**THE PROBLEM**:
Check every line below, and copy those that include "ButtonLink".

**Saved data entries**:
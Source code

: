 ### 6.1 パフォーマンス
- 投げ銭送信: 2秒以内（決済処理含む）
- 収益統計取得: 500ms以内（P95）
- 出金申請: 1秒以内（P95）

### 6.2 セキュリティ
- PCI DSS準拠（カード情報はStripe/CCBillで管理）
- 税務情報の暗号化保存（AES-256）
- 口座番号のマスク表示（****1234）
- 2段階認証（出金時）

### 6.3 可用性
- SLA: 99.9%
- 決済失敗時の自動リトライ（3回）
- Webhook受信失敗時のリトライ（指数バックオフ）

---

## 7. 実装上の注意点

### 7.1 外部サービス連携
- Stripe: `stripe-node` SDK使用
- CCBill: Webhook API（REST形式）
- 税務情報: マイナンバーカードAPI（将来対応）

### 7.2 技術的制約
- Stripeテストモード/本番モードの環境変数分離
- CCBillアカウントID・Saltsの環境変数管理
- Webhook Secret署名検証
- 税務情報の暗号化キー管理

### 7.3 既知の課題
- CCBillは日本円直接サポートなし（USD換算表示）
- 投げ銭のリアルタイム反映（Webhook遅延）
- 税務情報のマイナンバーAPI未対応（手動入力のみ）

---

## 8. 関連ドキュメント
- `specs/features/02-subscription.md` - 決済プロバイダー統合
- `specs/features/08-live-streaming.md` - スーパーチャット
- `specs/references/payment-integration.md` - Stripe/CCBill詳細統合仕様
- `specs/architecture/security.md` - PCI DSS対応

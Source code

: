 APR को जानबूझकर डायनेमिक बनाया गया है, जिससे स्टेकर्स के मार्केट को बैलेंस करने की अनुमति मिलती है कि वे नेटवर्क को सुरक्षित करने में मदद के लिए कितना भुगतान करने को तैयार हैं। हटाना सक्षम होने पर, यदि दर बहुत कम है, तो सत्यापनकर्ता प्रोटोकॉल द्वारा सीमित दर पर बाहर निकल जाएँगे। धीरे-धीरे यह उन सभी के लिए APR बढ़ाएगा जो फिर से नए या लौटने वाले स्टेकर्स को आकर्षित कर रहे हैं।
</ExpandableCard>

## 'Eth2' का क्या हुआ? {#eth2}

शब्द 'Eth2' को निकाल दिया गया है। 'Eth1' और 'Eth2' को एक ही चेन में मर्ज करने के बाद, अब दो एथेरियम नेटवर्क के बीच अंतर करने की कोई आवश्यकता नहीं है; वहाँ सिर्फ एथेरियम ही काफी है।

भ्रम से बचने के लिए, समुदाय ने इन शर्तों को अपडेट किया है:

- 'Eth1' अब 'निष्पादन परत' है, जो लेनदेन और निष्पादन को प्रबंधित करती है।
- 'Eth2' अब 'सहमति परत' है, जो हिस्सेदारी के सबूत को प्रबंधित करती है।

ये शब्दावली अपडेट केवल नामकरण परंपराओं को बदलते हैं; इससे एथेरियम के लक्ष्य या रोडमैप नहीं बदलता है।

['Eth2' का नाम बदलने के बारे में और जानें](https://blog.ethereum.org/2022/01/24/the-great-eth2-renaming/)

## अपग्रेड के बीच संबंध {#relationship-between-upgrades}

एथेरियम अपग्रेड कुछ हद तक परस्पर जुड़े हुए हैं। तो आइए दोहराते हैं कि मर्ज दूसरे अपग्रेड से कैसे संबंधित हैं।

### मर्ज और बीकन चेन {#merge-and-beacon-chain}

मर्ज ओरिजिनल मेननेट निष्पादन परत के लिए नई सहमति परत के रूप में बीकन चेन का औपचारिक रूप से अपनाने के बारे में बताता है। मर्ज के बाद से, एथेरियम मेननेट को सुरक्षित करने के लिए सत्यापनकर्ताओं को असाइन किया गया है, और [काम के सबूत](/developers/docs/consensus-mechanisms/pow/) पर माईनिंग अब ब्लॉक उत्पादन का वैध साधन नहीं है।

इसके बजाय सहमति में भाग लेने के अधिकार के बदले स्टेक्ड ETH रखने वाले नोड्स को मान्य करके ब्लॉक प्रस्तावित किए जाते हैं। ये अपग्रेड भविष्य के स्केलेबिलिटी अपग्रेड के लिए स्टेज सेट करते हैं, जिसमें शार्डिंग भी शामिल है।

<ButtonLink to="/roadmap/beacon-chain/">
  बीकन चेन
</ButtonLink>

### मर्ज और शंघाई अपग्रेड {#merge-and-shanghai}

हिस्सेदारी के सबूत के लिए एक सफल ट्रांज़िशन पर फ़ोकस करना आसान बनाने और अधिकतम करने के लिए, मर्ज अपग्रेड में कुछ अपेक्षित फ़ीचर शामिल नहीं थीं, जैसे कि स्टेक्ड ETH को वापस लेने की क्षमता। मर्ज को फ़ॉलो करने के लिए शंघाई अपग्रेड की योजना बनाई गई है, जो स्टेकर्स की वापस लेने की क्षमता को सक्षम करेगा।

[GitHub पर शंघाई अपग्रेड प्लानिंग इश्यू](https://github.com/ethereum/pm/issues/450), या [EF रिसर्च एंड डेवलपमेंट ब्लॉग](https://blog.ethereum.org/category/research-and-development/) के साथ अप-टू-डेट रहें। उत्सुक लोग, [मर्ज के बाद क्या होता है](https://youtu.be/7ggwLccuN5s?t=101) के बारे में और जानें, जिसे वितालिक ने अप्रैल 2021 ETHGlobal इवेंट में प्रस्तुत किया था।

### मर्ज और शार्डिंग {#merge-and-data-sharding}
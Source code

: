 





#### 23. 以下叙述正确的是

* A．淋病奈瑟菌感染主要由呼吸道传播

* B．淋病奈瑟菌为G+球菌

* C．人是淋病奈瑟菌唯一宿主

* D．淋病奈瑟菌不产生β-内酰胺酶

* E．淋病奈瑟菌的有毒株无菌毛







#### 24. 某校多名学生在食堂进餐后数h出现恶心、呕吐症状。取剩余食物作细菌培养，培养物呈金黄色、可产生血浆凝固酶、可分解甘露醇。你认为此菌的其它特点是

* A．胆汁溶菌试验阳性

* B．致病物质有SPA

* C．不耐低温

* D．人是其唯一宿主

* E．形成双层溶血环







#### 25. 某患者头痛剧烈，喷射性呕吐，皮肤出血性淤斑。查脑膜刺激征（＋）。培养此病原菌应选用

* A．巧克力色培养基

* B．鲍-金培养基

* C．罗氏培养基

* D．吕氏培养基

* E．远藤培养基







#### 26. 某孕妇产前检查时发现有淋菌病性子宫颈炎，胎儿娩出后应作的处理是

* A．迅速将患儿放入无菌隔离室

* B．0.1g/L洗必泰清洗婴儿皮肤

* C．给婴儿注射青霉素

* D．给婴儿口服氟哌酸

**EXPECTED OUTPUT**:
<ButtonLink to="/roadmap/beacon-chain/">
</ButtonLink>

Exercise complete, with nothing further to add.